**What is required**: Within the following material, tally each line that contains the string "many". Give the tally only.

Start of Block

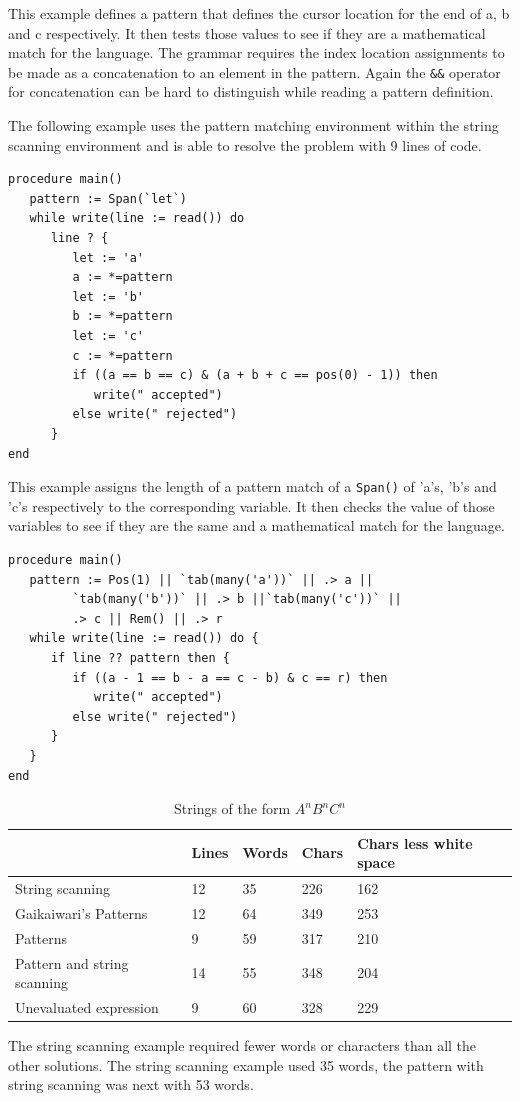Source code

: \documentclass{article}
\begin{document}
This example defines a pattern that defines the cursor location for the end of a, b and c respectively.  It then tests those values to see if they are a mathematical match for the language.  The grammar requires the index location assignments to be made as a concatenation to an element in the pattern.  Again the \texttt{\&\&} operator for concatenation can be hard to distinguish while reading a pattern definition.

The following example uses the pattern matching environment within the string scanning environment and is able to resolve the problem with 9 lines of code.\\
\begin{verbatim}
procedure main()
   pattern := Span(`let`)
   while write(line := read()) do
      line ? {
         let := 'a'
         a := *=pattern
         let := 'b'
         b := *=pattern
         let := 'c'
         c := *=pattern
         if ((a == b == c) & (a + b + c == pos(0) - 1)) then 
            write(" accepted")
         else write(" rejected")
      }
end
\end{verbatim}
This example assigns the length of a pattern match of a \texttt{Span()} of 'a's, 'b's and 'c's respectively to the corresponding variable.  It then checks the value of those variables to see if they are the same and a mathematical match for the language.

\begin{verbatim}
procedure main()
   pattern := Pos(1) || `tab(many('a'))` || .> a ||
         `tab(many('b'))` || .> b ||`tab(many('c'))` || 
         .> c || Rem() || .> r
   while write(line := read()) do {
      if line ?? pattern then {
         if ((a - 1 == b - a == c - b) & c == r) then 
            write(" accepted")
         else write(" rejected")
      }
   }
end
\end{verbatim}

\begin{table}[ht]
	\caption{Strings of the form \emph{$A^nB^nC^n$}}
	\centering
	\begin{tabular}{|l|l|l|l|l|}
		\hline\hline
		 & Lines & Words & Chars & Chars less white space\\
		\hline
		String scanning & 12 & 35 & 226 & 162 \\
		Gaikaiwari's Patterns & 12 & 64 & 349 & 253 \\
		Patterns & 9 & 59 & 317 & 210 \\
		Pattern and string scanning & 14 & 55 & 348 & 204 \\
		Unevaluated expression & 9 & 60 & 328 & 229 \\
		\hline
	\end{tabular}
\end{table}
The string scanning example required fewer words or characters than all the other solutions.  The string scanning example used 35 words, the pattern with string scanning was next with 53 words.   
\end{document}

End of Block

**Exercise result**: 2